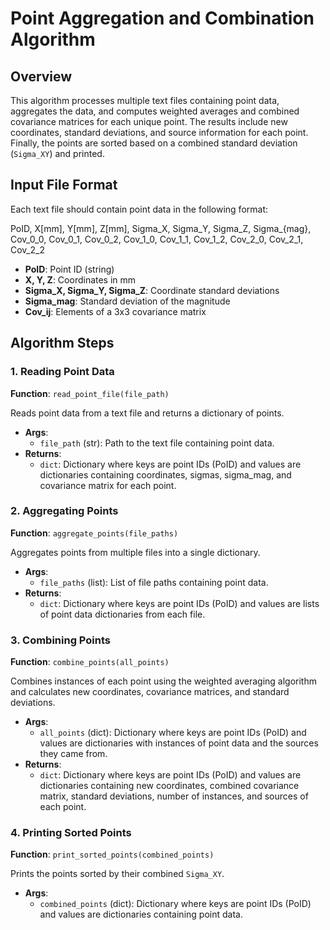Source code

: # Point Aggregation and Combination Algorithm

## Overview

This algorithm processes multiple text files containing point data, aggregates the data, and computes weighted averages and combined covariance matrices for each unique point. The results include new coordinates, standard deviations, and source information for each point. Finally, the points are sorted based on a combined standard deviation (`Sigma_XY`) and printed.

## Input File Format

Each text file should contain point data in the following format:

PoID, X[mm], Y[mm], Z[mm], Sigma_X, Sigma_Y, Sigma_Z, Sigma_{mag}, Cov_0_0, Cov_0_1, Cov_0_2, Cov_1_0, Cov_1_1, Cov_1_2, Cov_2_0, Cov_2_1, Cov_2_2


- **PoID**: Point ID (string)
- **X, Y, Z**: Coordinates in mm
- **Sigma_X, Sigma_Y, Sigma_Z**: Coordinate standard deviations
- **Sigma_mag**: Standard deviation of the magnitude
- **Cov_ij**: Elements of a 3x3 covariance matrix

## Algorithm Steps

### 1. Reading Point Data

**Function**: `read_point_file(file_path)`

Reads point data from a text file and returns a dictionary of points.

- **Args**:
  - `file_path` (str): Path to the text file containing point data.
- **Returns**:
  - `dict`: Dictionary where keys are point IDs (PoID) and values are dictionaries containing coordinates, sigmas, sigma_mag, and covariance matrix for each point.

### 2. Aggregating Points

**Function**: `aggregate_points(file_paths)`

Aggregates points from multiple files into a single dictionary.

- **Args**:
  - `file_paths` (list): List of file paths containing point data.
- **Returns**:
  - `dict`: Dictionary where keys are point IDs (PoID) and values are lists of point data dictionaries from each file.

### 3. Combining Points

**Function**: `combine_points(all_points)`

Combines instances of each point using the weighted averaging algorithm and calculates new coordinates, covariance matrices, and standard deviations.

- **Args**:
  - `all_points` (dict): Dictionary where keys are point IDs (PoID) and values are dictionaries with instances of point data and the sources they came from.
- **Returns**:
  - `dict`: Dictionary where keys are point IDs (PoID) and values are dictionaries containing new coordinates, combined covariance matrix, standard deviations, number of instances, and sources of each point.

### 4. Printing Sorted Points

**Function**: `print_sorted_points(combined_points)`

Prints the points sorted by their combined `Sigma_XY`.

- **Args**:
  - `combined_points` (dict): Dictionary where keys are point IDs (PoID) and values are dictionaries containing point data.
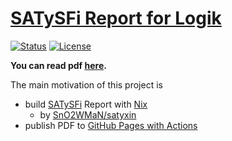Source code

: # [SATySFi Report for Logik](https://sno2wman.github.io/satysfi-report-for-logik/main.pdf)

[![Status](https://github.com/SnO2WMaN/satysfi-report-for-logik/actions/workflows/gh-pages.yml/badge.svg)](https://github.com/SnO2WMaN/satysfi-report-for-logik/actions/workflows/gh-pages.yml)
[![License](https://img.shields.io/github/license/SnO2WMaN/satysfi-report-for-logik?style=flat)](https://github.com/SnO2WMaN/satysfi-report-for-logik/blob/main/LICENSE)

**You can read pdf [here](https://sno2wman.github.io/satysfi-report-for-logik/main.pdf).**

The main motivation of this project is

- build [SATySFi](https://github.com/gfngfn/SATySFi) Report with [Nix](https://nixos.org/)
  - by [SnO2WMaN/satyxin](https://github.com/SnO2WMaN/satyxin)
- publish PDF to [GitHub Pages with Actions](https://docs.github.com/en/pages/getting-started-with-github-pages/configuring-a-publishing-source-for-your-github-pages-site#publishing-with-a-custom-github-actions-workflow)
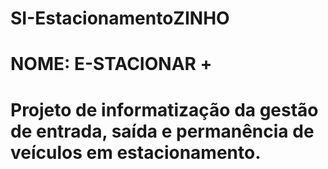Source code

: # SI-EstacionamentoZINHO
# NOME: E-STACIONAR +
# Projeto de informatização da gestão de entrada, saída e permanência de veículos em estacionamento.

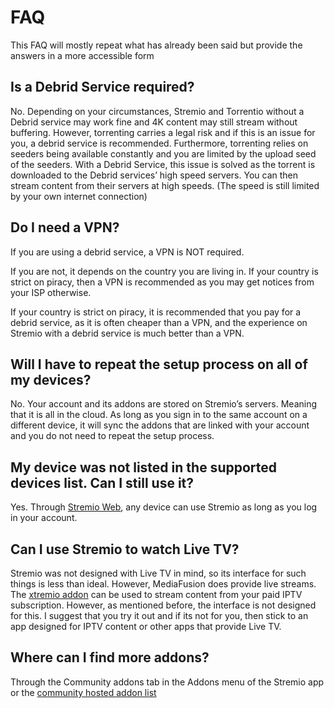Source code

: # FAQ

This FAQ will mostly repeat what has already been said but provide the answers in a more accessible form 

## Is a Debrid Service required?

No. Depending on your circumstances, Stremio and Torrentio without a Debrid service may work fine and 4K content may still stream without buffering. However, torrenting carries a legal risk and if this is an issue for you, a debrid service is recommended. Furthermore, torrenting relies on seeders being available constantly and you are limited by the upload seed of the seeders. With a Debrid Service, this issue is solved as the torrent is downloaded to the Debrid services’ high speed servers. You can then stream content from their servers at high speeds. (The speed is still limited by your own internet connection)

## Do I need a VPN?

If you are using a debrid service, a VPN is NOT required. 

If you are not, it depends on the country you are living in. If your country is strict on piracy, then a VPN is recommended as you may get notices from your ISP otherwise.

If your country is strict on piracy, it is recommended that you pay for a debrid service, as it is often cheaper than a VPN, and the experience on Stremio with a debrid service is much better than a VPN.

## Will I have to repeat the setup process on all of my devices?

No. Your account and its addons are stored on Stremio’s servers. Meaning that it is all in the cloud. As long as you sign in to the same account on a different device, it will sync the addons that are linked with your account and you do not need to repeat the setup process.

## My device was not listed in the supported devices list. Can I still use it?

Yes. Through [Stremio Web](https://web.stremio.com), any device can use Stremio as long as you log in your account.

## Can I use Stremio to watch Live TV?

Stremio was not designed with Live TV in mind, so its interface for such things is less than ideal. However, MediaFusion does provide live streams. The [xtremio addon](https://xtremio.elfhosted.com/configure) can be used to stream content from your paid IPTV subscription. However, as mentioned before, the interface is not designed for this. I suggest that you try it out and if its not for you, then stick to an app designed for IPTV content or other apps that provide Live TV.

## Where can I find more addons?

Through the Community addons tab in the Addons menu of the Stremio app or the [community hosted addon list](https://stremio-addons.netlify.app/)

#### Directions for this task
In your copy of the listing above, every line must match exactly and no picture may appear.

#### Response
Source code

: # Point Aggregation and Combination Algorithm

## Overview

This algorithm processes multiple text files containing point data, aggregates the data, and computes weighted averages and combined covariance matrices for each unique point. The results include new coordinates, standard deviations, and source information for each point. Finally, the points are sorted based on a combined standard deviation (`Sigma_XY`) and printed.

## Input File Format

Each text file should contain point data in the following format:

PoID, X[mm], Y[mm], Z[mm], Sigma_X, Sigma_Y, Sigma_Z, Sigma_{mag}, Cov_0_0, Cov_0_1, Cov_0_2, Cov_1_0, Cov_1_1, Cov_1_2, Cov_2_0, Cov_2_1, Cov_2_2


- **PoID**: Point ID (string)
- **X, Y, Z**: Coordinates in mm
- **Sigma_X, Sigma_Y, Sigma_Z**: Coordinate standard deviations
- **Sigma_mag**: Standard deviation of the magnitude
- **Cov_ij**: Elements of a 3x3 covariance matrix

## Algorithm Steps

### 1. Reading Point Data

**Function**: `read_point_file(file_path)`

Reads point data from a text file and returns a dictionary of points.

- **Args**:
  - `file_path` (str): Path to the text file containing point data.
- **Returns**:
  - `dict`: Dictionary where keys are point IDs (PoID) and values are dictionaries containing coordinates, sigmas, sigma_mag, and covariance matrix for each point.

### 2. Aggregating Points

**Function**: `aggregate_points(file_paths)`

Aggregates points from multiple files into a single dictionary.

- **Args**:
  - `file_paths` (list): List of file paths containing point data.
- **Returns**:
  - `dict`: Dictionary where keys are point IDs (PoID) and values are lists of point data dictionaries from each file.

### 3. Combining Points

**Function**: `combine_points(all_points)`

Combines instances of each point using the weighted averaging algorithm and calculates new coordinates, covariance matrices, and standard deviations.

- **Args**:
  - `all_points` (dict): Dictionary where keys are point IDs (PoID) and values are dictionaries with instances of point data and the sources they came from.
- **Returns**:
  - `dict`: Dictionary where keys are point IDs (PoID) and values are dictionaries containing new coordinates, combined covariance matrix, standard deviations, number of instances, and sources of each point.

### 4. Printing Sorted Points

**Function**: `print_sorted_points(combined_points)`

Prints the points sorted by their combined `Sigma_XY`.

- **Args**:
  - `combined_points` (dict): Dictionary where keys are point IDs (PoID) and values are dictionaries containing point data.
Source code

: # [SATySFi Report for Logik](https://sno2wman.github.io/satysfi-report-for-logik/main.pdf)

[![Status](https://github.com/SnO2WMaN/satysfi-report-for-logik/actions/workflows/gh-pages.yml/badge.svg)](https://github.com/SnO2WMaN/satysfi-report-for-logik/actions/workflows/gh-pages.yml)
[![License](https://img.shields.io/github/license/SnO2WMaN/satysfi-report-for-logik?style=flat)](https://github.com/SnO2WMaN/satysfi-report-for-logik/blob/main/LICENSE)

**You can read pdf [here](https://sno2wman.github.io/satysfi-report-for-logik/main.pdf).**

The main motivation of this project is

- build [SATySFi](https://github.com/gfngfn/SATySFi) Report with [Nix](https://nixos.org/)
  - by [SnO2WMaN/satyxin](https://github.com/SnO2WMaN/satyxin)
- publish PDF to [GitHub Pages with Actions](https://docs.github.com/en/pages/getting-started-with-github-pages/configuring-a-publishing-source-for-your-github-pages-site#publishing-with-a-custom-github-actions-workflow)
Source code

: # SI-EstacionamentoZINHO
# NOME: E-STACIONAR +
# Projeto de informatização da gestão de entrada, saída e permanência de veículos em estacionamento.

Source code

: # FAQ

This FAQ will mostly repeat what has already been said but provide the answers in a more accessible form 

## Is a Debrid Service required?

No. Depending on your circumstances, Stremio and Torrentio without a Debrid service may work fine and 4K content may still stream without buffering. However, torrenting carries a legal risk and if this is an issue for you, a debrid service is recommended. Furthermore, torrenting relies on seeders being available constantly and you are limited by the upload seed of the seeders. With a Debrid Service, this issue is solved as the torrent is downloaded to the Debrid services’ high speed servers. You can then stream content from their servers at high speeds. (The speed is still limited by your own internet connection)

## Do I need a VPN?

If you are using a debrid service, a VPN is NOT required. 

If you are not, it depends on the country you are living in. If your country is strict on piracy, then a VPN is recommended as you may get notices from your ISP otherwise.

If your country is strict on piracy, it is recommended that you pay for a debrid service, as it is often cheaper than a VPN, and the experience on Stremio with a debrid service is much better than a VPN.

## Will I have to repeat the setup process on all of my devices?

No. Your account and its addons are stored on Stremio’s servers. Meaning that it is all in the cloud. As long as you sign in to the same account on a different device, it will sync the addons that are linked with your account and you do not need to repeat the setup process.

## My device was not listed in the supported devices list. Can I still use it?

Yes. Through [Stremio Web](https://web.stremio.com), any device can use Stremio as long as you log in your account.

## Can I use Stremio to watch Live TV?

Stremio was not designed with Live TV in mind, so its interface for such things is less than ideal. However, MediaFusion does provide live streams. The [xtremio addon](https://xtremio.elfhosted.com/configure) can be used to stream content from your paid IPTV subscription. However, as mentioned before, the interface is not designed for this. I suggest that you try it out and if its not for you, then stick to an app designed for IPTV content or other apps that provide Live TV.

## Where can I find more addons?

Through the Community addons tab in the Addons menu of the Stremio app or the [community hosted addon list](https://stremio-addons.netlify.app/)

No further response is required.